Suspected Shi'ite militiamen attacked Sunni Arab mosques in Iraq's capital Friday, in apparent retaliation for a wave bombings a day earlier that killed more than 200 people.
Witnesses say militiamen fired rocket-propelled grenades and machine guns, and set fire to four mosques during a rampage aimed at Sunni Arabs. Authorities say some 30 people were killed.
Meanwhile, witnesses say a U.S. helicopter exchanged fire with militiamen on the ground in Baghdad's Shi'ite stronghold of Sadr City, the scene of Thursday's deadly bombings.
The U.S. military says the helicopter destroyed rocket launchers after observing rocket fire coming from Sadr City.

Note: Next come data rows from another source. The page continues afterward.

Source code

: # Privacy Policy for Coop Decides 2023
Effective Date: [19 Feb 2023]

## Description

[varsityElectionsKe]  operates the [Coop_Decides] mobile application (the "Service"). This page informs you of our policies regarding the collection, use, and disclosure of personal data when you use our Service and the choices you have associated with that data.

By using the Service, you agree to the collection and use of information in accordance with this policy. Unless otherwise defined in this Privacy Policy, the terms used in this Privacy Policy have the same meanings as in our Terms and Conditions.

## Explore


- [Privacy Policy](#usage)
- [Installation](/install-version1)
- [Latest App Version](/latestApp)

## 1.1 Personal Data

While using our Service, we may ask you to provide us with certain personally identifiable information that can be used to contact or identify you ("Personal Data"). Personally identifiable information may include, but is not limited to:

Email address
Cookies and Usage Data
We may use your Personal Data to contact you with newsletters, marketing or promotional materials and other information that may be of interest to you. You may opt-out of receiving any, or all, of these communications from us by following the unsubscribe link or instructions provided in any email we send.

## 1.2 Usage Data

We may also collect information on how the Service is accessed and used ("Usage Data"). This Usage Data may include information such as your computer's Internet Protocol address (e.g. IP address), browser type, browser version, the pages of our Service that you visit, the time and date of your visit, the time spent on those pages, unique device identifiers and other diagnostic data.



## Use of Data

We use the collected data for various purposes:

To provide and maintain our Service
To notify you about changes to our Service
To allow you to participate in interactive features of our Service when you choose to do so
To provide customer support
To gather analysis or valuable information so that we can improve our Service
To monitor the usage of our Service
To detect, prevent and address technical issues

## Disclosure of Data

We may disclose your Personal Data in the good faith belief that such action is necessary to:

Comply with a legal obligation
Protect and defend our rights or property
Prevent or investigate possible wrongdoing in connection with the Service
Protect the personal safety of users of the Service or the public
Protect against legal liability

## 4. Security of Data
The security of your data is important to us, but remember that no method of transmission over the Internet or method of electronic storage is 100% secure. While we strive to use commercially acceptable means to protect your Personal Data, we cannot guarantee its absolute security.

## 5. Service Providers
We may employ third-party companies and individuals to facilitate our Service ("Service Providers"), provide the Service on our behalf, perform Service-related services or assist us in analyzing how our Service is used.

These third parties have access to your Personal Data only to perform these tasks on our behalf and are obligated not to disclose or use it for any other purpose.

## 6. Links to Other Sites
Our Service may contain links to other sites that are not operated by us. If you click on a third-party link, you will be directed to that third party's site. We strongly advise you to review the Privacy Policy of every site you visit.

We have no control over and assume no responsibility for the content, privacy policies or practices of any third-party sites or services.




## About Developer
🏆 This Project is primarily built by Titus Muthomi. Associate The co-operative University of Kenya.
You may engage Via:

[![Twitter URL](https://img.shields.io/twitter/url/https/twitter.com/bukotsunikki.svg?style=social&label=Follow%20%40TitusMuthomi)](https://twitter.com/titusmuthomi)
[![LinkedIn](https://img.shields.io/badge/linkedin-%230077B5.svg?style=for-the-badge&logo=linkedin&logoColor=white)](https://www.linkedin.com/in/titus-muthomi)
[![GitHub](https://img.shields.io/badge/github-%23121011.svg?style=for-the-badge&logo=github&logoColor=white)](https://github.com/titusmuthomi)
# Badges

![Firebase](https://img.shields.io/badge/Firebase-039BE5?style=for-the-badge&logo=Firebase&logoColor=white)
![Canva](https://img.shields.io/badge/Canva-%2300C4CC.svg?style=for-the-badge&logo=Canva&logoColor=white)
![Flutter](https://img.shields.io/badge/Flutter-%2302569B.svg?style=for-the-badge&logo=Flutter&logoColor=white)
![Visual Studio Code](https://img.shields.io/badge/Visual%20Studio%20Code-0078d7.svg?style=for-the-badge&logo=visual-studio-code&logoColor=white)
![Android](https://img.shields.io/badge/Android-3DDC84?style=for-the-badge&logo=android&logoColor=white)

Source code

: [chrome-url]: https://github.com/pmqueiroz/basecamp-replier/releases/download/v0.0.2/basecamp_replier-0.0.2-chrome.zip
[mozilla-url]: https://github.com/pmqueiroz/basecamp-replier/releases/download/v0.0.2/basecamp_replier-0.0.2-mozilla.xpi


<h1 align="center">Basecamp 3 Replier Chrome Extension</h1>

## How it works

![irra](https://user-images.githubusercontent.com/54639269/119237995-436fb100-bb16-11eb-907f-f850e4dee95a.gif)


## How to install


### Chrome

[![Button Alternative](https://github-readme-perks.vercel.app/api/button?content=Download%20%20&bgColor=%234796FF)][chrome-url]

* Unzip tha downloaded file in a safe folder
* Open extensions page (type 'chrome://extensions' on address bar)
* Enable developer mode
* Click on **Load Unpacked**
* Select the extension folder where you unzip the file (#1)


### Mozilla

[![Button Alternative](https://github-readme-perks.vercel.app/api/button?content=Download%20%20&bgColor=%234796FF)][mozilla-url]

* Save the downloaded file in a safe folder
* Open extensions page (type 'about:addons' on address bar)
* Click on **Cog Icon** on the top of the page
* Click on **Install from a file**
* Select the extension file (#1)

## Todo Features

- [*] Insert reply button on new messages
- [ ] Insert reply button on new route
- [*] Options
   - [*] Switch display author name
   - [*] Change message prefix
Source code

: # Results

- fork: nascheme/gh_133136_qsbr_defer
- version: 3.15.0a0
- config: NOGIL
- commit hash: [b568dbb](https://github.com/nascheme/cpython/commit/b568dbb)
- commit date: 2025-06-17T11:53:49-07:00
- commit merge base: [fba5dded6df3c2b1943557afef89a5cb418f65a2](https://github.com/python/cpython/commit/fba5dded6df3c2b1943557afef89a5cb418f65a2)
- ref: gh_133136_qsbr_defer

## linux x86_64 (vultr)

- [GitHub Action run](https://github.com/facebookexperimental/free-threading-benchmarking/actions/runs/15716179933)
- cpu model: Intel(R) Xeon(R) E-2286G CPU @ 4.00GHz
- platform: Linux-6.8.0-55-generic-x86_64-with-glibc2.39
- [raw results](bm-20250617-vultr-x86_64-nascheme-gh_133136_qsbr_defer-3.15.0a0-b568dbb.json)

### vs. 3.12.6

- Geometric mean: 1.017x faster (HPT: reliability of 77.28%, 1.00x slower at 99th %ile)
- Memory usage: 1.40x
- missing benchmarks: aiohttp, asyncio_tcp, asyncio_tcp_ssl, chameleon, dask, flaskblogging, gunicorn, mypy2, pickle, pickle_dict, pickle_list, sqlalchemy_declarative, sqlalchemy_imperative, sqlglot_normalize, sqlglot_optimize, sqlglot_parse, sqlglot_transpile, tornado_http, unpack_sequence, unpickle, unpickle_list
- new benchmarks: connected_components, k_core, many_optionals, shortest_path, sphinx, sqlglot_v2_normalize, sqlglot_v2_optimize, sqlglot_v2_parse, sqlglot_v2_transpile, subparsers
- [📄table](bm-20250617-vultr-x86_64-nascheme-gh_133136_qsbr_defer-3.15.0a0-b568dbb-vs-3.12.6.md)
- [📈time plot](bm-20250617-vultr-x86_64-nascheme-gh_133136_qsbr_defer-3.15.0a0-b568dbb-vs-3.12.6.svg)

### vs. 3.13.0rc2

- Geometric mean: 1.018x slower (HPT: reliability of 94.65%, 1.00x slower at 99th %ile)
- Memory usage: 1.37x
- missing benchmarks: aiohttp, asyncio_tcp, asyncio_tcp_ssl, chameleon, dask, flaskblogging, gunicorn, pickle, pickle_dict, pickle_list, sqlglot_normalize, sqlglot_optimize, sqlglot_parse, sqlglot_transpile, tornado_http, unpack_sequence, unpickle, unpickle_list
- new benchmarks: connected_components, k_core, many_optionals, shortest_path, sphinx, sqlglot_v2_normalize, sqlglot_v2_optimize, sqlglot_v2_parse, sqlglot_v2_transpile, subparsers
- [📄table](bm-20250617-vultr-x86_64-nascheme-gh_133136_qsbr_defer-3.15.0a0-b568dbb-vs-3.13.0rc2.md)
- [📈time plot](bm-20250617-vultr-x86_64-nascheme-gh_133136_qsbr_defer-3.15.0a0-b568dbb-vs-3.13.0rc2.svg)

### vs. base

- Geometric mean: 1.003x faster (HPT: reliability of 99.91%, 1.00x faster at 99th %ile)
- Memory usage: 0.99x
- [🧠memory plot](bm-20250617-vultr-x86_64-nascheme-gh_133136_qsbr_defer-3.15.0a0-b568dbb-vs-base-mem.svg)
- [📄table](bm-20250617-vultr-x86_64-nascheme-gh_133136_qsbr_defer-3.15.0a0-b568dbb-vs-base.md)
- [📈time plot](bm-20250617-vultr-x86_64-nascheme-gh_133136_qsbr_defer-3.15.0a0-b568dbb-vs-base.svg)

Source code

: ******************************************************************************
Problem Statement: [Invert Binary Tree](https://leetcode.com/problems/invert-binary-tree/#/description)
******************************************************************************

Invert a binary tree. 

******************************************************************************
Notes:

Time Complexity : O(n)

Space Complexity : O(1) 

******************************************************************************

There are reports of casualties.
In Washington, the Bush administration called Thursday's attack a senseless act. It was the deadliest since the Iraq war began in 2003.
U.N. Secretary General Kofi Annan condemned the violence and called for restraint from all Iraqis to prevent a further escalation.
In other bloodshed Friday, a suicide bomber killed at least 22 people in the northern city of Tal Afar. And British authorities say a British soldier died of wounds suffered in action in Basra.
Iraqi Vice President Tariq al-Hashimi, a Sunni Arab, has made a joint televised appeal for calm with President Jalal Talabani, a Kurd, and Shi'ite leader Abdul Aziz al-Hakim.